I just bought a Tamron 150-600 and for the pure sake of getting mad with mms I wanted to try it with a TC. I already own a Kenko pro 300 DGX 1.4, and I had seen on the web already somebody using this lens with this TC, but to my great disappointment I get "Err 01" message on my 5d Mark III when I try this combination. 
It seems to only work in LV mode... which might be enough for some experiments anyway (usual boring stuff like the moon or whatever I feel like to try playing with many mms). 

I'm quite sure I had seen somebody using the 3 things together before, so what can it be? any camera settings that might affect this? Any little trick to make it work?

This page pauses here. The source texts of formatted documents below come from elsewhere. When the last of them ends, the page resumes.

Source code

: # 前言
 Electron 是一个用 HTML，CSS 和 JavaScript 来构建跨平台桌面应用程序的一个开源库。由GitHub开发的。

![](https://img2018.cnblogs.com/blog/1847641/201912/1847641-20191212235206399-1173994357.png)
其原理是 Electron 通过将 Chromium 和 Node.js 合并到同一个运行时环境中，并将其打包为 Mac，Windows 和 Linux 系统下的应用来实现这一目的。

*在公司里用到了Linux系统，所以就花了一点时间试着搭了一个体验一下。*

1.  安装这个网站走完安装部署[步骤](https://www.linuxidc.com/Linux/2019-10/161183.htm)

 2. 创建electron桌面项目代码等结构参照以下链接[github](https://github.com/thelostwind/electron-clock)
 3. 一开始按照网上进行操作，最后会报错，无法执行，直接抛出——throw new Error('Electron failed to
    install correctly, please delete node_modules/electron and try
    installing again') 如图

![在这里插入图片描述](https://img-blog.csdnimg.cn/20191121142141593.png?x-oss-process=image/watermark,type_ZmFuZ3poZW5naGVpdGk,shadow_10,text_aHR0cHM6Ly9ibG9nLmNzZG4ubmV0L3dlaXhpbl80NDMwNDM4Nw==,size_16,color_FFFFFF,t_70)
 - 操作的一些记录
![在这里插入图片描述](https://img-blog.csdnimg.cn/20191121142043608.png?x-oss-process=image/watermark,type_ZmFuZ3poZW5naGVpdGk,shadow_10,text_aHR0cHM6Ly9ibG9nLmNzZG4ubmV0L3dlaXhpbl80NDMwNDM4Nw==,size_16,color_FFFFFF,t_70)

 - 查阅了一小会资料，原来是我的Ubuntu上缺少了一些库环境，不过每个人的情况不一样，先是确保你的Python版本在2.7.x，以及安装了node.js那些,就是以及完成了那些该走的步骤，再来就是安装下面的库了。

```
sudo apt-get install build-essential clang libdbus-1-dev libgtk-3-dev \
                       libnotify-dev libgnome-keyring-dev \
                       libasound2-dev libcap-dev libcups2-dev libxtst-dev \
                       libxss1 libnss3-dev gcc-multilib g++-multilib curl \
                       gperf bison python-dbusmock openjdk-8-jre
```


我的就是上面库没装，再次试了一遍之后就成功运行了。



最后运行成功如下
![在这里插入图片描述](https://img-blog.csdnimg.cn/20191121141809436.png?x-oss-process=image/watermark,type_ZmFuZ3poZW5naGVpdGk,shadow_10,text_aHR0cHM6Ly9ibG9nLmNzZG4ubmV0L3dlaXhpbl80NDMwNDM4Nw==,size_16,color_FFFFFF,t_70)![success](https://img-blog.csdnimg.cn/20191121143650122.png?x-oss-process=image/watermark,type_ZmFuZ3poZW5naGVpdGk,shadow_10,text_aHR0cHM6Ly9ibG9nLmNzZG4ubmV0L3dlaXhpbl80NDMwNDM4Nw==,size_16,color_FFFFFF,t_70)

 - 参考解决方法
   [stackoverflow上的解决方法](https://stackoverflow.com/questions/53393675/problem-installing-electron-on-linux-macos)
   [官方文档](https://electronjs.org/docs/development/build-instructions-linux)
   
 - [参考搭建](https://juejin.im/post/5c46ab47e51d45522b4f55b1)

Unlucky "version" of one of the 3? 

On the other hand... it works on my old 50D (without AF of course)... making it possible to shoot at an equivalent focal of 1344.. wow! 

Greetings from Italy and... grazie!


----------



## FEBS (May 23, 2014)

Err01 means there is a miscommunication between body and lens.
Does this Kenko TC work on other lenses (f/5.6 or even 6.3) on your 5Diii?
Did you upgrade the firmware of your 5Diii so that f/8 AF is possible?


----------



## AlanF (May 23, 2014)

Is using the 1.4xTC better or worse on the 50D than not using it? My gut reaction, based on trying to use a TC with the 100-400, is that a TC on the 150-600mm is a waste of time, with no better resolution and much worse AF and usable only from f/11.


----------



## guidoz (May 23, 2014)

FEBS said:


> Err01 means there is a miscommunication between body and lens.
> Does this Kenko TC work on other lenses (f/5.6 or even 6.3) on your 5Diii?
> Did you upgrade the firmware of your 5Diii so that f/8 AF is possible?



yeah, I know.. 
so far I had only tried it on f/4 lenses.. 
Yes, long time ago... anyway it doesn't seem to be strictly related to that, otherwise it would just work with the AF disabled... which is not the case... 

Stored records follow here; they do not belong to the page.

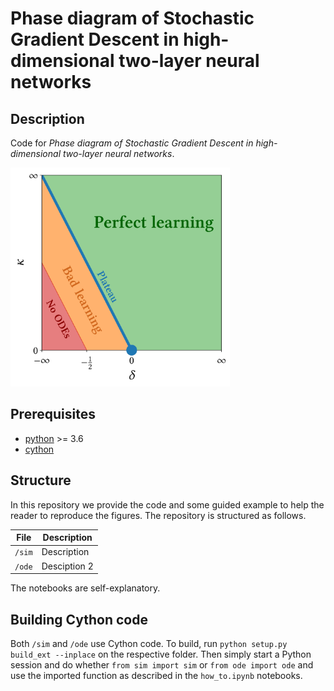 # Phase diagram of Stochastic Gradient Descent in high-dimensional two-layer neural networks

## Description

Code for *Phase diagram of Stochastic Gradient Descent in high-dimensional two-layer neural networks*.

<p float="center">
  <img src="https://github.com/rodsveiga/phdiag_sgd/blob/main/figures/arXiv_fig01_image.jpg" height="350">
</p>


## Prerequisites
- [python](https://www.python.org/) >= 3.6
- [cython](https://cython.readthedocs.io/en/latest/#)

## Structure

In this repository we provide the code and some guided example to help the reader to reproduce the figures. The repository is structured as follows.

| File                          | Description                                                                                                                                                    |
|-------------------------------|----------------------------------------------------------------------------------------------------------------------------------------------------------------|
| ```/sim``` | Description      |
| ```/ode``` | Desciption 2                                |

The notebooks are self-explanatory.

## Building Cython code

Both ```/sim``` and ```/ode``` use Cython code. To build, run `python setup.py build_ext --inplace` on the respective folder. Then simply start a Python session and do whether `from sim import sim` or `from ode import ode` and use the imported function as described in the `how_to.ipynb` notebooks.
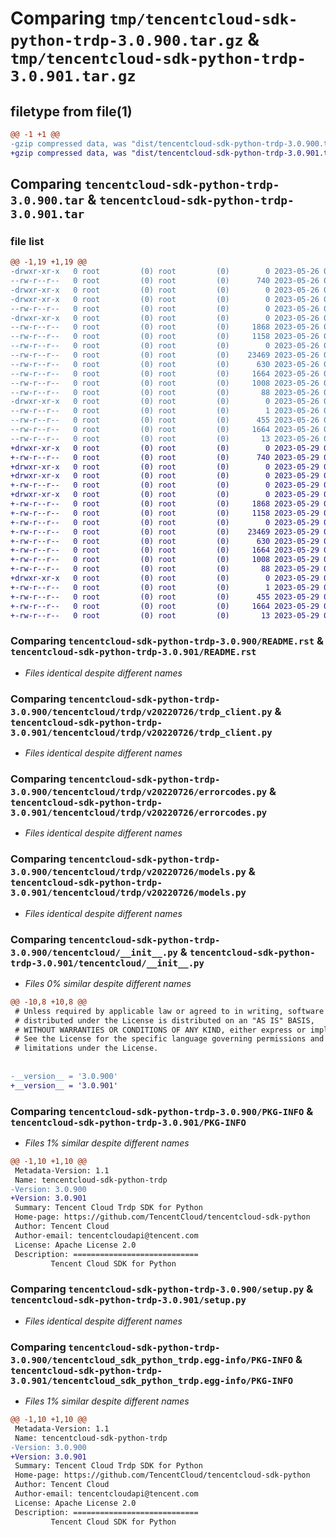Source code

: # Comparing `tmp/tencentcloud-sdk-python-trdp-3.0.900.tar.gz` & `tmp/tencentcloud-sdk-python-trdp-3.0.901.tar.gz`

## filetype from file(1)

```diff
@@ -1 +1 @@
-gzip compressed data, was "dist/tencentcloud-sdk-python-trdp-3.0.900.tar", last modified: Fri May 26 02:30:47 2023, max compression
+gzip compressed data, was "dist/tencentcloud-sdk-python-trdp-3.0.901.tar", last modified: Mon May 29 02:39:53 2023, max compression
```

## Comparing `tencentcloud-sdk-python-trdp-3.0.900.tar` & `tencentcloud-sdk-python-trdp-3.0.901.tar`

### file list

```diff
@@ -1,19 +1,19 @@
-drwxr-xr-x   0 root         (0) root         (0)        0 2023-05-26 02:30:47.000000 tencentcloud-sdk-python-trdp-3.0.900/
--rw-r--r--   0 root         (0) root         (0)      740 2023-05-26 02:30:47.000000 tencentcloud-sdk-python-trdp-3.0.900/README.rst
-drwxr-xr-x   0 root         (0) root         (0)        0 2023-05-26 02:30:47.000000 tencentcloud-sdk-python-trdp-3.0.900/tencentcloud/
-drwxr-xr-x   0 root         (0) root         (0)        0 2023-05-26 02:30:47.000000 tencentcloud-sdk-python-trdp-3.0.900/tencentcloud/trdp/
--rw-r--r--   0 root         (0) root         (0)        0 2023-05-26 02:30:47.000000 tencentcloud-sdk-python-trdp-3.0.900/tencentcloud/trdp/__init__.py
-drwxr-xr-x   0 root         (0) root         (0)        0 2023-05-26 02:30:47.000000 tencentcloud-sdk-python-trdp-3.0.900/tencentcloud/trdp/v20220726/
--rw-r--r--   0 root         (0) root         (0)     1868 2023-05-26 02:30:47.000000 tencentcloud-sdk-python-trdp-3.0.900/tencentcloud/trdp/v20220726/trdp_client.py
--rw-r--r--   0 root         (0) root         (0)     1158 2023-05-26 02:30:47.000000 tencentcloud-sdk-python-trdp-3.0.900/tencentcloud/trdp/v20220726/errorcodes.py
--rw-r--r--   0 root         (0) root         (0)        0 2023-05-26 02:30:47.000000 tencentcloud-sdk-python-trdp-3.0.900/tencentcloud/trdp/v20220726/__init__.py
--rw-r--r--   0 root         (0) root         (0)    23469 2023-05-26 02:30:47.000000 tencentcloud-sdk-python-trdp-3.0.900/tencentcloud/trdp/v20220726/models.py
--rw-r--r--   0 root         (0) root         (0)      630 2023-05-26 02:30:47.000000 tencentcloud-sdk-python-trdp-3.0.900/tencentcloud/__init__.py
--rw-r--r--   0 root         (0) root         (0)     1664 2023-05-26 02:30:47.000000 tencentcloud-sdk-python-trdp-3.0.900/PKG-INFO
--rw-r--r--   0 root         (0) root         (0)     1008 2023-05-26 02:30:47.000000 tencentcloud-sdk-python-trdp-3.0.900/setup.py
--rw-r--r--   0 root         (0) root         (0)       88 2023-05-26 02:30:47.000000 tencentcloud-sdk-python-trdp-3.0.900/setup.cfg
-drwxr-xr-x   0 root         (0) root         (0)        0 2023-05-26 02:30:47.000000 tencentcloud-sdk-python-trdp-3.0.900/tencentcloud_sdk_python_trdp.egg-info/
--rw-r--r--   0 root         (0) root         (0)        1 2023-05-26 02:30:47.000000 tencentcloud-sdk-python-trdp-3.0.900/tencentcloud_sdk_python_trdp.egg-info/dependency_links.txt
--rw-r--r--   0 root         (0) root         (0)      455 2023-05-26 02:30:47.000000 tencentcloud-sdk-python-trdp-3.0.900/tencentcloud_sdk_python_trdp.egg-info/SOURCES.txt
--rw-r--r--   0 root         (0) root         (0)     1664 2023-05-26 02:30:47.000000 tencentcloud-sdk-python-trdp-3.0.900/tencentcloud_sdk_python_trdp.egg-info/PKG-INFO
--rw-r--r--   0 root         (0) root         (0)       13 2023-05-26 02:30:47.000000 tencentcloud-sdk-python-trdp-3.0.900/tencentcloud_sdk_python_trdp.egg-info/top_level.txt
+drwxr-xr-x   0 root         (0) root         (0)        0 2023-05-29 02:39:53.000000 tencentcloud-sdk-python-trdp-3.0.901/
+-rw-r--r--   0 root         (0) root         (0)      740 2023-05-29 02:39:53.000000 tencentcloud-sdk-python-trdp-3.0.901/README.rst
+drwxr-xr-x   0 root         (0) root         (0)        0 2023-05-29 02:39:53.000000 tencentcloud-sdk-python-trdp-3.0.901/tencentcloud/
+drwxr-xr-x   0 root         (0) root         (0)        0 2023-05-29 02:39:53.000000 tencentcloud-sdk-python-trdp-3.0.901/tencentcloud/trdp/
+-rw-r--r--   0 root         (0) root         (0)        0 2023-05-29 02:39:53.000000 tencentcloud-sdk-python-trdp-3.0.901/tencentcloud/trdp/__init__.py
+drwxr-xr-x   0 root         (0) root         (0)        0 2023-05-29 02:39:53.000000 tencentcloud-sdk-python-trdp-3.0.901/tencentcloud/trdp/v20220726/
+-rw-r--r--   0 root         (0) root         (0)     1868 2023-05-29 02:39:53.000000 tencentcloud-sdk-python-trdp-3.0.901/tencentcloud/trdp/v20220726/trdp_client.py
+-rw-r--r--   0 root         (0) root         (0)     1158 2023-05-29 02:39:53.000000 tencentcloud-sdk-python-trdp-3.0.901/tencentcloud/trdp/v20220726/errorcodes.py
+-rw-r--r--   0 root         (0) root         (0)        0 2023-05-29 02:39:53.000000 tencentcloud-sdk-python-trdp-3.0.901/tencentcloud/trdp/v20220726/__init__.py
+-rw-r--r--   0 root         (0) root         (0)    23469 2023-05-29 02:39:53.000000 tencentcloud-sdk-python-trdp-3.0.901/tencentcloud/trdp/v20220726/models.py
+-rw-r--r--   0 root         (0) root         (0)      630 2023-05-29 02:39:53.000000 tencentcloud-sdk-python-trdp-3.0.901/tencentcloud/__init__.py
+-rw-r--r--   0 root         (0) root         (0)     1664 2023-05-29 02:39:53.000000 tencentcloud-sdk-python-trdp-3.0.901/PKG-INFO
+-rw-r--r--   0 root         (0) root         (0)     1008 2023-05-29 02:39:53.000000 tencentcloud-sdk-python-trdp-3.0.901/setup.py
+-rw-r--r--   0 root         (0) root         (0)       88 2023-05-29 02:39:53.000000 tencentcloud-sdk-python-trdp-3.0.901/setup.cfg
+drwxr-xr-x   0 root         (0) root         (0)        0 2023-05-29 02:39:53.000000 tencentcloud-sdk-python-trdp-3.0.901/tencentcloud_sdk_python_trdp.egg-info/
+-rw-r--r--   0 root         (0) root         (0)        1 2023-05-29 02:39:53.000000 tencentcloud-sdk-python-trdp-3.0.901/tencentcloud_sdk_python_trdp.egg-info/dependency_links.txt
+-rw-r--r--   0 root         (0) root         (0)      455 2023-05-29 02:39:53.000000 tencentcloud-sdk-python-trdp-3.0.901/tencentcloud_sdk_python_trdp.egg-info/SOURCES.txt
+-rw-r--r--   0 root         (0) root         (0)     1664 2023-05-29 02:39:53.000000 tencentcloud-sdk-python-trdp-3.0.901/tencentcloud_sdk_python_trdp.egg-info/PKG-INFO
+-rw-r--r--   0 root         (0) root         (0)       13 2023-05-29 02:39:53.000000 tencentcloud-sdk-python-trdp-3.0.901/tencentcloud_sdk_python_trdp.egg-info/top_level.txt
```

### Comparing `tencentcloud-sdk-python-trdp-3.0.900/README.rst` & `tencentcloud-sdk-python-trdp-3.0.901/README.rst`

 * *Files identical despite different names*

### Comparing `tencentcloud-sdk-python-trdp-3.0.900/tencentcloud/trdp/v20220726/trdp_client.py` & `tencentcloud-sdk-python-trdp-3.0.901/tencentcloud/trdp/v20220726/trdp_client.py`

 * *Files identical despite different names*

### Comparing `tencentcloud-sdk-python-trdp-3.0.900/tencentcloud/trdp/v20220726/errorcodes.py` & `tencentcloud-sdk-python-trdp-3.0.901/tencentcloud/trdp/v20220726/errorcodes.py`

 * *Files identical despite different names*

### Comparing `tencentcloud-sdk-python-trdp-3.0.900/tencentcloud/trdp/v20220726/models.py` & `tencentcloud-sdk-python-trdp-3.0.901/tencentcloud/trdp/v20220726/models.py`

 * *Files identical despite different names*

### Comparing `tencentcloud-sdk-python-trdp-3.0.900/tencentcloud/__init__.py` & `tencentcloud-sdk-python-trdp-3.0.901/tencentcloud/__init__.py`

 * *Files 0% similar despite different names*

```diff
@@ -10,8 +10,8 @@
 # Unless required by applicable law or agreed to in writing, software
 # distributed under the License is distributed on an "AS IS" BASIS,
 # WITHOUT WARRANTIES OR CONDITIONS OF ANY KIND, either express or implied.
 # See the License for the specific language governing permissions and
 # limitations under the License.
 
 
-__version__ = '3.0.900'
+__version__ = '3.0.901'
```

### Comparing `tencentcloud-sdk-python-trdp-3.0.900/PKG-INFO` & `tencentcloud-sdk-python-trdp-3.0.901/PKG-INFO`

 * *Files 1% similar despite different names*

```diff
@@ -1,10 +1,10 @@
 Metadata-Version: 1.1
 Name: tencentcloud-sdk-python-trdp
-Version: 3.0.900
+Version: 3.0.901
 Summary: Tencent Cloud Trdp SDK for Python
 Home-page: https://github.com/TencentCloud/tencentcloud-sdk-python
 Author: Tencent Cloud
 Author-email: tencentcloudapi@tencent.com
 License: Apache License 2.0
 Description: ============================
         Tencent Cloud SDK for Python
```

### Comparing `tencentcloud-sdk-python-trdp-3.0.900/setup.py` & `tencentcloud-sdk-python-trdp-3.0.901/setup.py`

 * *Files identical despite different names*

### Comparing `tencentcloud-sdk-python-trdp-3.0.900/tencentcloud_sdk_python_trdp.egg-info/PKG-INFO` & `tencentcloud-sdk-python-trdp-3.0.901/tencentcloud_sdk_python_trdp.egg-info/PKG-INFO`

 * *Files 1% similar despite different names*

```diff
@@ -1,10 +1,10 @@
 Metadata-Version: 1.1
 Name: tencentcloud-sdk-python-trdp
-Version: 3.0.900
+Version: 3.0.901
 Summary: Tencent Cloud Trdp SDK for Python
 Home-page: https://github.com/TencentCloud/tencentcloud-sdk-python
 Author: Tencent Cloud
 Author-email: tencentcloudapi@tencent.com
 License: Apache License 2.0
 Description: ============================
         Tencent Cloud SDK for Python
```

I know quality is not going to be great (although some tests on italian site showed it wasn't bad at all), but still even just for playing around I would like to use them together and I'm trying to figure out why it seems to work for some people and not for me


----------



## Mt Spokane Photography (May 23, 2014)

AlanF said:


> Is using the 1.4xTC better or worse on the 50D than not using it? My gut reaction, based on trying to use a TC with the 100-400, is that a TC on the 150-600mm is a waste of time, with no better resolution and much worse AF and usable only from f/11.


 
I seem to recall some poor results with this lens when using TC's by other testers. The Kenko TC's seem to have a lot of issues with the 5D MK III and newer bodies.

Try disabling AFMA on the 5D Mark III, that works for the other cases I've seen.


----------



## Besisika (May 23, 2014)

I don't own it, I am just curious.
I thout the tamron is at 6.1 when at its max focal length and the 5D is limited to F8. With the kenko, you loose 1 stop. Unless you are at 5.6 5D should not work.
I am just curious.


----------



## magna42 (May 23, 2014)

I've tried that combo and a 5D Mk3 just would not catch focus, but no error msg. Works fine on my 6d though.


----------



## guidoz (May 24, 2014)

AlanF said:


> Try disabling AFMA on the 5D Mark III, that works for the other cases I've seen.


tried that but nothing... 

Anyway i've been reported it works with the Sigma 1.4 TC in case anybody was looking for such info


----------



## weixing (May 24, 2014)

Hi,
I had this on my 6D and will AF (not reliable), but the 1.4x TC is not reported (the 1.4x TC is reported when use with EF400 F5.6L).

Have a nice day.


----------